I-İLK İNCELEME : Dosya üzerinde 2247 sayılı Yasa’nın 27. maddesi uyarınca yapılan incelemeye göre; Asliye Hukuk Mahkemesince, anılan Yasanın 19. maddesinde öngörülen şekilde başvurulduğu ve usule ilişkin herhangi bir noksanlık bulunmadığı anlaşıldığından, adli ve idari yargı yerleri arasında doğan görev uyuşmazlığının esasının incelenmesine oybirliği ile karar verildi.

 

II-ESASIN İNCELENMESİ : Raportör-Hakim Nurdane TOPUZ’un, davanın çözümünde  idari yargının görevli olduğu yolundaki raporu ile dosyadaki belgeler okunduktan; ilgili Başsavcılarca görevlendirilen Yargıtay Cumhuriyet Savcısı Ahmet BEŞİNCİ ile Danıştay Savcısı Gülen AYDINOĞLU’nun, davada idari yargının görevli olduğu yolundaki sözlü açıklamaları da dinlendikten sonra GEREĞİ GÖRÜŞÜLÜP DÜŞÜNÜLDÜ:

Dava, davacıların murisi İ.K.’ın, yolcu treninde bilet kondüktörü olarak görev yapmakta iken trenin devrilmesi sonucu hayatını kaybetmesi üzerine davacıların vekili tarafından, fazlaya ilişkin dava ve talep hakları saklı kalmak kaydıyla davacının eşi için maddi ve manevi tazminatın, çocukları için manevi tazminatın, kaza tarihinden itibaren işleyecek kanuni faizi ile birlikte davalı idareden tahsili istemiyle açılmıştır.

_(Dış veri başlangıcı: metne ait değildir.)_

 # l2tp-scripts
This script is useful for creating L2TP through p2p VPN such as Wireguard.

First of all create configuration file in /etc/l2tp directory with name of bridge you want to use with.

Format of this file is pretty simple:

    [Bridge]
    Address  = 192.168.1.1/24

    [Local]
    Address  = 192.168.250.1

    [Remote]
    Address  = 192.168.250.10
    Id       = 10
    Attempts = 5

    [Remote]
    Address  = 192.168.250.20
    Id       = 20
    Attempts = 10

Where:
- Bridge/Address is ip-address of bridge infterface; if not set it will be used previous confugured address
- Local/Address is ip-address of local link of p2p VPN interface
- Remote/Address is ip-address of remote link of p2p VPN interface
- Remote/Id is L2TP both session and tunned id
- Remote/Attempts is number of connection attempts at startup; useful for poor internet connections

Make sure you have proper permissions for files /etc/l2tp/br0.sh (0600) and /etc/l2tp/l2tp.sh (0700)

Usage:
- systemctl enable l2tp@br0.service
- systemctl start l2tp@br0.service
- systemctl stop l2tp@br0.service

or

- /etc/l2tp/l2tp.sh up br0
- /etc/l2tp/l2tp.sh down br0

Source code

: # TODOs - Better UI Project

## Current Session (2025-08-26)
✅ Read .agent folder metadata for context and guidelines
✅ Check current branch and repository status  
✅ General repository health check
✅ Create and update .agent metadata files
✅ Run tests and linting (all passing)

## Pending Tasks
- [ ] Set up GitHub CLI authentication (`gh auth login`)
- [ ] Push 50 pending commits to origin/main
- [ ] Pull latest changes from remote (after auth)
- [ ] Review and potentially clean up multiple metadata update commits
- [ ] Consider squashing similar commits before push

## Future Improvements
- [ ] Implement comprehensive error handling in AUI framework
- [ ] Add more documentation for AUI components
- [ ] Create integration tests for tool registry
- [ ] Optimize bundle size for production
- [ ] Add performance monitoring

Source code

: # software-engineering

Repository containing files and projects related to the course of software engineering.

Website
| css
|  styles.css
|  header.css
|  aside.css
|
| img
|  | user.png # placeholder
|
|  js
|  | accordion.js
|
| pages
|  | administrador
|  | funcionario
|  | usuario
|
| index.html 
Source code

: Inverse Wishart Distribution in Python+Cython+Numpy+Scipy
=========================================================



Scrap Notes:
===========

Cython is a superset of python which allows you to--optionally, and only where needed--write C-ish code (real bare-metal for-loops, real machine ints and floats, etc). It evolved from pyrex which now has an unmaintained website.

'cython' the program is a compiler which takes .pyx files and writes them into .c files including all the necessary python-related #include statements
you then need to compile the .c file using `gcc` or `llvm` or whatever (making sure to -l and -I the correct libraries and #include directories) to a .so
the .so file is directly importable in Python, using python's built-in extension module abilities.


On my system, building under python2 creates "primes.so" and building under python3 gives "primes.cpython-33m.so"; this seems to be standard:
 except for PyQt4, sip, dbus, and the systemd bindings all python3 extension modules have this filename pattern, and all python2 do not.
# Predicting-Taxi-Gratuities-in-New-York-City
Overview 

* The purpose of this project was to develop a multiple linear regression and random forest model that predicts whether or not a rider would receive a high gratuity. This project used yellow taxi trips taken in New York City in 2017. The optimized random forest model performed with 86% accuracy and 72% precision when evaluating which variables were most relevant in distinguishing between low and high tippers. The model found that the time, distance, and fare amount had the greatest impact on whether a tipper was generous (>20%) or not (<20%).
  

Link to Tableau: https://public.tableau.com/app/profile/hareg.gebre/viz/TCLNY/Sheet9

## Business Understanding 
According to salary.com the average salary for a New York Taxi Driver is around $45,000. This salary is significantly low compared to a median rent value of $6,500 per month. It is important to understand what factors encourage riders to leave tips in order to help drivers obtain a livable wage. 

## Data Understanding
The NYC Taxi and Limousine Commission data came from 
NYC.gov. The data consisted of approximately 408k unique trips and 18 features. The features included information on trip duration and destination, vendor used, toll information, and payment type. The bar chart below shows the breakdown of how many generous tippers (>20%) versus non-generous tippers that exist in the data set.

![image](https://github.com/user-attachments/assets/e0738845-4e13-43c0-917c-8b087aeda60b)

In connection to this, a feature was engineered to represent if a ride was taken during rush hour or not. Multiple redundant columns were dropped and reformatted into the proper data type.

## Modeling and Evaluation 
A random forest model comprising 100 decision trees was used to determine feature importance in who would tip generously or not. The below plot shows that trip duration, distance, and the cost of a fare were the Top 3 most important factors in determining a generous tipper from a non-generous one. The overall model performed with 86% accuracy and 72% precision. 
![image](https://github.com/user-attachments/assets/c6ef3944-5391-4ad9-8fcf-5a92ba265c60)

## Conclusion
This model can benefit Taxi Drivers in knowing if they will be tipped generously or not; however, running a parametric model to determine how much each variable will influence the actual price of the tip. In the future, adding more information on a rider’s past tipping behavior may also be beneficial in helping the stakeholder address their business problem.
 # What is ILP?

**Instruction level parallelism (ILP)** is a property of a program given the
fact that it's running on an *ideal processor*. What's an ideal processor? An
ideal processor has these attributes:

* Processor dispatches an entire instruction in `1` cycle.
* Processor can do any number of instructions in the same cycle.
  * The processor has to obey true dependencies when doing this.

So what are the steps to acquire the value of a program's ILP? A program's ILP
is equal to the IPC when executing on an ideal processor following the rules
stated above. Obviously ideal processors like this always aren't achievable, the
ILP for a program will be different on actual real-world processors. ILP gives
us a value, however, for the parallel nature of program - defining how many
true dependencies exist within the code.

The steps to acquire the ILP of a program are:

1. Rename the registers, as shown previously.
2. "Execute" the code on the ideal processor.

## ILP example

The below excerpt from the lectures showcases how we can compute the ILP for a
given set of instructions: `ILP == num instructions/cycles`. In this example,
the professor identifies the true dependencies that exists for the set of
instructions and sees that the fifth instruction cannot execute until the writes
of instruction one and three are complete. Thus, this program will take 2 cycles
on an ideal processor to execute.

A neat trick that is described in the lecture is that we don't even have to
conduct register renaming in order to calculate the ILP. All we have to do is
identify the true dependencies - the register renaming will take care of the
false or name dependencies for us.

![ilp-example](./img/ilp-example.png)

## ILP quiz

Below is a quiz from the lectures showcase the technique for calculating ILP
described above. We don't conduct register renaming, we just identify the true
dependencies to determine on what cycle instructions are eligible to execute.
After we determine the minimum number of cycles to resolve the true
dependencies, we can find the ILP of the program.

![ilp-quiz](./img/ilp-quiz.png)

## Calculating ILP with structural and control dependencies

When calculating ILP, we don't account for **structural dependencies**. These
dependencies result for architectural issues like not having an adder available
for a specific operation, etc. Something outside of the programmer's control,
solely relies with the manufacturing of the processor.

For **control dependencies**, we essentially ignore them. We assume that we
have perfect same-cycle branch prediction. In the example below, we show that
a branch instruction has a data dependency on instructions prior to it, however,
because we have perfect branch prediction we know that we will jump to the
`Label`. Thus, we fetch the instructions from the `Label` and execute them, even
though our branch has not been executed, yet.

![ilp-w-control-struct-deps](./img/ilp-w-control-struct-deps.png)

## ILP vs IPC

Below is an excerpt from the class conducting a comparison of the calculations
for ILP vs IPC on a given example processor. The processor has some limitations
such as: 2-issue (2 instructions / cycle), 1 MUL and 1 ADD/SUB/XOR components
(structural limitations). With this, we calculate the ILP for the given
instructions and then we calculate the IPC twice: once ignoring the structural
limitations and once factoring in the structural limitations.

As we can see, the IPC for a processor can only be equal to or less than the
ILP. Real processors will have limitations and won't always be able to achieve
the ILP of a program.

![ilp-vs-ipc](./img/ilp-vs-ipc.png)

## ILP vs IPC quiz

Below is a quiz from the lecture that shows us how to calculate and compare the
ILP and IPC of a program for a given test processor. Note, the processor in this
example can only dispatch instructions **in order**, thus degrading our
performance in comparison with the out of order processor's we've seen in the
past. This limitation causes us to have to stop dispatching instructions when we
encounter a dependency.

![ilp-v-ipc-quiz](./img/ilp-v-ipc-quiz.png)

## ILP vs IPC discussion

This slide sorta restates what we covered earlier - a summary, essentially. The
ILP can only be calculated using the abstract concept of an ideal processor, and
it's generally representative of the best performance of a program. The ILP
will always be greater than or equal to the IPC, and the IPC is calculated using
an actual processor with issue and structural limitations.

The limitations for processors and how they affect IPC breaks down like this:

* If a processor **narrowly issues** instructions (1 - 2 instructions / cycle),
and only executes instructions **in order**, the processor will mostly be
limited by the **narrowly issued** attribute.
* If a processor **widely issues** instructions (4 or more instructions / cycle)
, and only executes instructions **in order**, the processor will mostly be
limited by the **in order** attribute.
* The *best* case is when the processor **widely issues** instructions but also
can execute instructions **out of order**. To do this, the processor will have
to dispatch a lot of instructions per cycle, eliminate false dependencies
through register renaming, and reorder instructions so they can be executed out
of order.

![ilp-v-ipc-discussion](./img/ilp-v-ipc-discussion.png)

            28.10.1984  tarih  ve  18559  sayılı  Resmi  Gazete’de  yayımlanan,  Türkiye  Cumhuriyeti Devlet Demiryolları  İşletmesi Genel Müdürlüğü ( TCDD ) Ana Statüsü’nün “ Amaç ve Kapsam” başlıklı 1. maddesi “ Bu Ana Statünün amacı; 8.6.1984 tarih ve 233 sayılı Kamu İktisadi Teşebbüsleri Hakkında Kanun Hükmünde Kararname hükümlerine tabi olarak sözkonusu Kanun Hükmünde Kararname çerçevesinde faaliyette bulunmak üzere Türkiye Cumhuriyeti Devlet Demiryolları İşletmesi Genel Müdürlüğü adı altında teşkil olunan Kamu İktisadi Kuruluşunun hukuki bünye, amaç ve faaliyet konuları, organları ve teşkilat yapısı, müessese, bağlı ortaklık ve iştirakleri ile bunlar arasındaki  ilişkileri ve ilgili diğer  hususları  düzenlemektir...” hükmünü taşımakta;  “Hukuki Bünye”  başlıklı 3. maddesinde, bu Ana Statü ile teşkil olunan TCDD İşletmesi’nin, sermayesinin tamamı Devlete ait, tüzel kişiliğe sahip, faaliyetlerinde özerk ve sorumluluğu sermayesiyle sınırlı bir “ Kamu İktisadi Kuruluşu” olduğuna  ve 233 sayılı KHK ile bu Ana Statü hükümleri saklı kalmak üzere özel hukuk hükümlerine tabi bulunduğuna işaret  edilmekte; 4.maddesinde, sayılan Kuruluş amaç ve faaliyet konularının tamamına yakınının “tekel” kapsamında işler olduğu belirtilmekte; kuruluşu, yönetimi ve denetimi konularında 233 sayılı KHK hükümlerine paralel düzenlemelere yer verilmektedir.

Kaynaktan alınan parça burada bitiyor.